• _Work to complete_: Using the records provided below, locate and copy each line that contains the word "color".

• _Data shown_:
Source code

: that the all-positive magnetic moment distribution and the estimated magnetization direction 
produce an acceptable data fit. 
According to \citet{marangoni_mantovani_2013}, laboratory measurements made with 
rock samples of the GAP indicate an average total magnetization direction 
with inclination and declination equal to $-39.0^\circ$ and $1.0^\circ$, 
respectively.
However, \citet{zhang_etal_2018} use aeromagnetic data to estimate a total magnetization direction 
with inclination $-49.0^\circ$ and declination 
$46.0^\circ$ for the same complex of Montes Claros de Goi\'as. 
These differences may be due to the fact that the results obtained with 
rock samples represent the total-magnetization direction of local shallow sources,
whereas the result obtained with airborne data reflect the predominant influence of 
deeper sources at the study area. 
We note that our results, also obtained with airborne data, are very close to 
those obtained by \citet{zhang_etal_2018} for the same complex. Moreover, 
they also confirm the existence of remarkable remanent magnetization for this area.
...
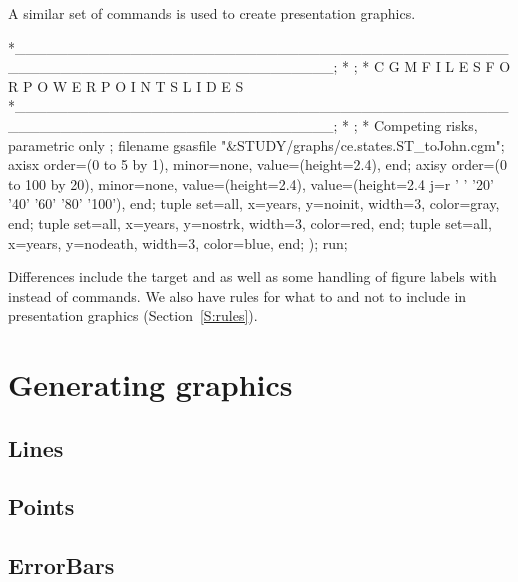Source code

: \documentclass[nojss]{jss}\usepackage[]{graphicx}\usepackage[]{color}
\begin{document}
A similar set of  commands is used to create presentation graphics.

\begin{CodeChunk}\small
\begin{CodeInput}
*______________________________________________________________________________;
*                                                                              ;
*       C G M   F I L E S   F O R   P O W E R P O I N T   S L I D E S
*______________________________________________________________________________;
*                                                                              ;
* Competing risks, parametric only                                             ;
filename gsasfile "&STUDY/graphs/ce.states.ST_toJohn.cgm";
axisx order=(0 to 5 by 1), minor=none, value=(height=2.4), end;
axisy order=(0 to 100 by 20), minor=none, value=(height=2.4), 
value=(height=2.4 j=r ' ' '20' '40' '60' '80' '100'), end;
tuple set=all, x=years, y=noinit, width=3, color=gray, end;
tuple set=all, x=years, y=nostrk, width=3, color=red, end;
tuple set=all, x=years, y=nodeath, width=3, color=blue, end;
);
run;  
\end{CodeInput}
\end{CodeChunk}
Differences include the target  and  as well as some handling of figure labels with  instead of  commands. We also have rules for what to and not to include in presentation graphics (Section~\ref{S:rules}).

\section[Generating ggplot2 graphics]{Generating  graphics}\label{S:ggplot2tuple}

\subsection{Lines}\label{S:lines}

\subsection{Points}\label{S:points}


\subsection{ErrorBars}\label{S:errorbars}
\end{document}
* * *
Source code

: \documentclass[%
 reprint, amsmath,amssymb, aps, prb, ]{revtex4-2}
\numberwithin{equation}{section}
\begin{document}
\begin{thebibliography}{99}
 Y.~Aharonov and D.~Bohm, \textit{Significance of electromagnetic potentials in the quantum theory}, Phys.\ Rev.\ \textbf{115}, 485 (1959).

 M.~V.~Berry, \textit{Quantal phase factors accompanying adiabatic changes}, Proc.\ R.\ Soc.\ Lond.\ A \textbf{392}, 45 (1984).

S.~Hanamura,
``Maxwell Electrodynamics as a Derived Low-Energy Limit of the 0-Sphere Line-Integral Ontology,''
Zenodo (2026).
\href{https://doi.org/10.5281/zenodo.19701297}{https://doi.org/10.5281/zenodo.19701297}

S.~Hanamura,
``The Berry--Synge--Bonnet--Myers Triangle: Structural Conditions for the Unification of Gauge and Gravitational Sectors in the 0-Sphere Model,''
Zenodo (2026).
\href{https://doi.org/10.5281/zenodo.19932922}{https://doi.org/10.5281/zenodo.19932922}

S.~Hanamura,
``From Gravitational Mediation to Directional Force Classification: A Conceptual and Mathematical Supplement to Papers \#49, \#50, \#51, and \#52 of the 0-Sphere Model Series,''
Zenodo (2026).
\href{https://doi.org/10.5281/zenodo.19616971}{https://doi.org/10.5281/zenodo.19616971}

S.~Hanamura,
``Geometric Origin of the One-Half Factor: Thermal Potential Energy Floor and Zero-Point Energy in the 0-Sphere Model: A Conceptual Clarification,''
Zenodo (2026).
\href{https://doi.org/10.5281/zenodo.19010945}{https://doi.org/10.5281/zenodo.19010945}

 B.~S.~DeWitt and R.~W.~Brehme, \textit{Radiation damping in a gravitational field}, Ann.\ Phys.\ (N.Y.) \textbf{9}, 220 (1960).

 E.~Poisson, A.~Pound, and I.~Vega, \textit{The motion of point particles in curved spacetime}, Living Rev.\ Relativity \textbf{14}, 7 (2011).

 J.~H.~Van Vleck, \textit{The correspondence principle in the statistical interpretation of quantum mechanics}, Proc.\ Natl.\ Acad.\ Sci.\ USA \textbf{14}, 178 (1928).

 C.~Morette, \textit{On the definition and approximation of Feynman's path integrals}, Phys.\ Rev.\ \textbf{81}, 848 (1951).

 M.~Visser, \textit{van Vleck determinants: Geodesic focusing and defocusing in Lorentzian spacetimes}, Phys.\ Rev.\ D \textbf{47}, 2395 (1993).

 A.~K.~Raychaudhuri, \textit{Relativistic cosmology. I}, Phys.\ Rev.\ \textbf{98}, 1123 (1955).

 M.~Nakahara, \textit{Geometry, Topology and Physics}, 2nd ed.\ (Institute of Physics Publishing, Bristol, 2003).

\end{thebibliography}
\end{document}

• _Solved problem_:
: \documentclass[nojss]{jss}\usepackage[]{graphicx}\usepackage[]{color}
tuple set=all, x=years, y=noinit, width=3, color=gray, end;
tuple set=all, x=years, y=nostrk, width=3, color=red, end;
tuple set=all, x=years, y=nodeath, width=3, color=blue, end;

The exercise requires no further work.